DATA UNDER STUDY:

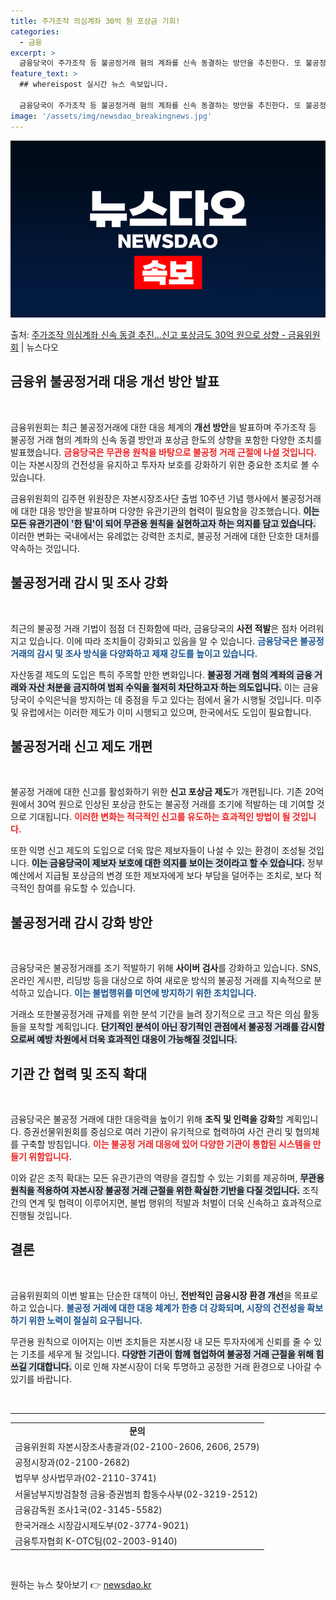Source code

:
 ```yaml
---
title: 주가조작 의심계좌 30억 원 포상금 기회!
categories:
  - 금융
excerpt: >
  금융당국이 주가조작 등 불공정거래 혐의 계좌를 신속 동결하는 방안을 추진한다. 또 불공정거래에 대한 적극적인…
feature_text: >
  ## whereispost 실시간 뉴스 속보입니다.

  금융당국이 주가조작 등 불공정거래 혐의 계좌를 신속 동결하는 방안을 추진한다. 또 불공정거래에 대한 적극적인…
image: '/assets/img/newsdao_breakingnews.jpg'
---
```


![뉴스다오 속보](/assets/img/newsdao_breakingnews.jpg)

<p>출처: <a href="https://newsdao.kr/2002" rel="dofollow">주가조작 의심계좌 신속 동결 추진…신고 포상금도 30억 원으로 상향 - 금융위원회</a> | 뉴스다오</p>

<h2 data-ke-size="size26">금융위 불공정거래 대응 개선 방안 발표</h2>
<p data-ke-size="size16">&nbsp;</p>

금융위원회는 최근 불공정거래에 대한 대응 체계의 <b>개선 방안</b>을 발표하며 주가조작 등 불공정 거래 혐의 계좌의 신속 동결 방안과 포상금 한도의 상향을 포함한 다양한 조치를 발표했습니다. <b><span style="color: #ee2323;">금융당국은 무관용 원칙을 바탕으로 불공정 거래 근절에 나설 것입니다.</span></b> 이는 자본시장의 건전성을 유지하고 투자자 보호를 강화하기 위한 중요한 조치로 볼 수 있습니다. 

금융위원회의 김주현 위원장은 자본시장조사단 출범 10주년 기념 행사에서 불공정거래에 대한 대응 방안을 발표하며 다양한 유관기관의 협력이 필요함을 강조했습니다. <b><span style="background-color: #21538527;">이는 모든 유관기관이 '한 팀'이 되어 무관용 원칙을 실현하고자 하는 의지를 담고 있습니다.</span></b> 이러한 변화는 국내에서는 유례없는 강력한 조치로, 불공정 거래에 대한 단호한 대처를 약속하는 것입니다.

<h2 data-ke-size="size26">불공정거래 감시 및 조사 강화</h2>
<p data-ke-size="size16">&nbsp;</p>

최근의 불공정 거래 기법이 점점 더 진화함에 따라, 금융당국의 <b>사전 적발</b>은 점차 어려워지고 있습니다. 이에 따라 조치들이 강화되고 있음을 알 수 있습니다. <b><span style="color: #1a5490;">금융당국은 불공정 거래의 감시 및 조사 방식을 다양화하고 제재 강도를 높이고 있습니다.</span></b>

자산동결 제도의 도입은 특히 주목할 만한 변화입니다. <b><span style="background-color: #21538527;">불공정 거래 혐의 계좌의 금융 거래와 자산 처분을 금지하여 범죄 수익을 철저히 차단하고자 하는 의도입니다.</span></b> 이는 금융당국이 수익은닉을 방지하는 데 중점을 두고 있다는 점에서 울가 시행될 것입니다. 미주 및 유럽에서는 이러한 제도가 이미 시행되고 있으며, 한국에서도 도입이 필요합니다.

<h2 data-ke-size="size26">불공정거래 신고 제도 개편</h2>
<p data-ke-size="size16">&nbsp;</p>

불공정 거래에 대한 신고를 활성화하기 위한 <b>신고 포상금 제도</b>가 개편됩니다. 기존 20억 원에서 30억 원으로 인상된 포상금 한도는 불공정 거래를 조기에 적발하는 데 기여할 것으로 기대됩니다. <b><span style="color: #ee2323;">이러한 변화는 적극적인 신고를 유도하는 효과적인 방법이 될 것입니다.</span></b>

또한 익명 신고 제도의 도입으로 더욱 많은 제보자들이 나설 수 있는 환경이 조성될 것입니다. <b><span style="background-color: #21538527;">이는 금융당국이 제보자 보호에 대한 의지를 보이는 것이라고 할 수 있습니다.</span></b> 정부 예산에서 지급될 포상금의 변경 또한 제보자에게 보다 부담을 덜어주는 조치로, 보다 적극적인 참여를 유도할 수 있습니다.

<h2 data-ke-size="size26">불공정거래 감시 강화 방안</h2>
<p data-ke-size="size16">&nbsp;</p>

금융당국은 불공정거래를 조기 적발하기 위해 <b>사이버 검사</b>를 강화하고 있습니다. SNS, 온라인 게시판, 리딩방 등을 대상으로 하여 새로운 방식의 불공정 거래를 지속적으로 분석하고 있습니다. <b><span style="color: #1a5490;">이는 불법행위를 미연에 방지하기 위한 조치입니다.</span></b>

거래소 또한불공정거래 규제를 위한 분석 기간을 늘려 장기적으로 크고 작은 의심 활동들을 포착할 계획입니다. <b><span style="background-color: #21538527;">단기적인 분석이 아닌 장기적인 관점에서 불공정 거래를 감시함으로써 예방 차원에서 더욱 효과적인 대응이 가능해질 것입니다.</span></b> 

<h2 data-ke-size="size26">기관 간 협력 및 조직 확대</h2>
<p data-ke-size="size16">&nbsp;</p>

금융당국은 불공정 거래에 대한 대응력을 높이기 위해 <b>조직 및 인력을 강화</b>할 계획입니다. 증권선물위원회를 중심으로 여러 기관이 유기적으로 협력하여 사건 관리 및 협의체를 구축할 방침입니다. <b><span style="color: #ee2323;">이는 불공정 거래 대응에 있어 다양한 기관이 통합된 시스템을 만들기 위함입니다.</span></b>

이와 같은 조직 확대는 모든 유관기관의 역량을 결집할 수 있는 기회를 제공하며, <b><span style="background-color: #21538527;">무관용 원칙을 적용하여 자본시장 불공정 거래 근절을 위한 확실한 기반을 다질 것입니다.</span></b> 조직 간의 연계 및 협력이 이루어지면, 불법 행위의 적발과 처벌이 더욱 신속하고 효과적으로 진행될 것입니다.

<h2 data-ke-size="size26">결론</h2>
<p data-ke-size="size16">&nbsp;</p>

금융위원회의 이번 발표는 단순한 대책이 아닌, <b>전반적인 금융시장 환경 개선</b>을 목표로 하고 있습니다. <b><span style="color: #1a5490;">불공정 거래에 대한 대응 체계가 한층 더 강화되며, 시장의 건전성을 확보하기 위한 노력이 절실히 요구됩니다.</span></b> 

무관용 원칙으로 이어지는 이번 조치들은 자본시장 내 모든 투자자에게 신뢰를 줄 수 있는 기초를 세우게 될 것입니다. <b><span style="background-color: #21538527;">다양한 기관이 함께 협업하여 불공정 거래 근절을 위해 힘쓰길 기대합니다.</span></b> 이로 인해 자본시장이 더욱 투명하고 공정한 거래 환경으로 나아갈 수 있기를 바랍니다. 

<p data-ke-size="size16">&nbsp;</p>

<hr>
<table style="width: 100%; border-collapse: collapse;">
    <tbody>
        <tr>
            <td style="text-align: center; height: 17px;"><b>문의</b></td>
        </tr>
        <tr>
            <td style="height: 17px;">금융위원회 자본시장조사총괄과(02-2100-2606, 2606, 2579)</td>
        </tr>
        <tr>
            <td style="height: 17px;">공정시장과(02-2100-2682)</td>
        </tr>
        <tr>
            <td style="height: 17px;">법무부 상사법무과(02-2110-3741)</td>
        </tr>
        <tr>
            <td style="height: 17px;">서울남부지방검찰청 금융·증권범죄 합동수사부(02-3219-2512)</td>
        </tr>
        <tr>
            <td style="height: 17px;">금융감독원 조사1국(02-3145-5582)</td>
        </tr>
        <tr>
            <td style="height: 17px;">한국거래소 시장감시제도부(02-3774-9021)</td>
        </tr>
        <tr>
            <td style="height: 17px;">금융투자협회 K-OTC팀(02-2003-9140)</td>
        </tr>
    </tbody>
</table>
<p data-ke-size="size16">&nbsp;</p> 

원하는 뉴스 찾아보기 👉 <a href="https://newsdao.kr" rel="dofollow">newsdao.kr</a>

WHAT YOU NEED TO DO: Across the lines of the material above, tally those holding the word "https" and state the number by itself.

TASK SOLUTION: 2